▸ **Problem requirements**
Every line containing the string "into" should be returned from the records.

▸ **Extracted material**

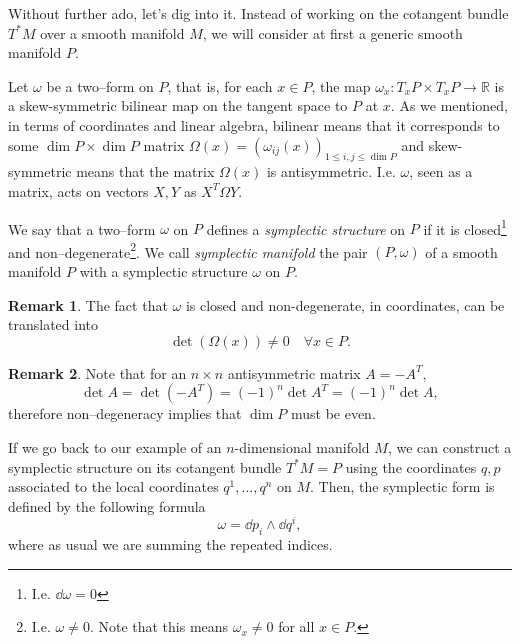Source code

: \documentclass[english,fontsize=11pt,paper=b5]{scrbook}
\numberwithin{equation}{chapter}
\theoremstyle{definition}
\newtheorem{remark}{Remark}[chapter]
\begin{document}
    Without further ado, let's dig into it. Instead of working on the cotangent bundle $T^*M$ over a smooth manifold $M$, we will consider at first a generic smooth manifold $P$.

    Let $\omega$ be a two--form on $P$, that is, for each $x\in P$, the map $\omega_x: T_x P \times T_x P \to \mathbb{R}$ is a skew-symmetric bilinear map on the tangent space to $P$ at $x$. As we mentioned, in terms of coordinates and linear algebra, bilinear means that it corresponds to some $\dim P\times \dim P$ matrix $\Omega(x) = \left(\omega_{ij}(x)\right)_{1\leq i,j\leq \dim P}$ and skew-symmetric means that the matrix $\Omega(x)$ is antisymmetric. I.e. $\omega$, seen as a matrix, acts on vectors $X,Y$ as $X^T \Omega Y$.

    \begin{tcolorbox}
      We say that a two--form $\omega$ on $P$ defines a \emph{symplectic structure} on $P$ if it is closed\footnote{I.e. $\dd\omega = 0$}
      and non--degenerate\footnote{I.e. $\omega \neq 0$. Note that this means $\omega_x \neq 0$ for all $x \in P$.}.
      We call \emph{symplectic manifold} the pair $(P, \omega)$ of a smooth manifold $P$ with a symplectic structure $\omega$ on $P$.
    \end{tcolorbox}

    \begin{remark}
      The fact that $\omega$ is closed and non-degenerate, in coordinates, can be translated into
      \begin{equation}
        \det (\Omega(x)) \neq 0 \quad \forall x\in P.
      \end{equation}
    \end{remark}

    \begin{remark}
      Note that for an $n\times n$ antisymmetric matrix $A = - A^T$,
      \begin{equation}
        \det A = \det (-A^T) = (-1)^n \det A^T =  (-1)^n \det A,
      \end{equation}
      therefore non--degeneracy implies that $\dim P$ must be even.
    \end{remark}

    If we go back to our example of an $n$-dimensional manifold $M$, we can construct a symplectic structure on its cotangent bundle $T^*M = P$ using the coordinates $q,p$ associated to the local coordinates $q^1, \ldots, q^n$ on $M$.
    Then, the symplectic form is defined by the following formula
    \begin{equation}\label{eq:canonical2form}
      \omega = \dd p_i \wedge \dd q^i,
    \end{equation}
    where as usual we are summing the repeated indices.
\end{document}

▸ **Answer for the task**
    Without further ado, let's dig into it. Instead of working on the cotangent bundle $T^*M$ over a smooth manifold $M$, we will consider at first a generic smooth manifold $P$.
      The fact that $\omega$ is closed and non-degenerate, in coordinates, can be translated into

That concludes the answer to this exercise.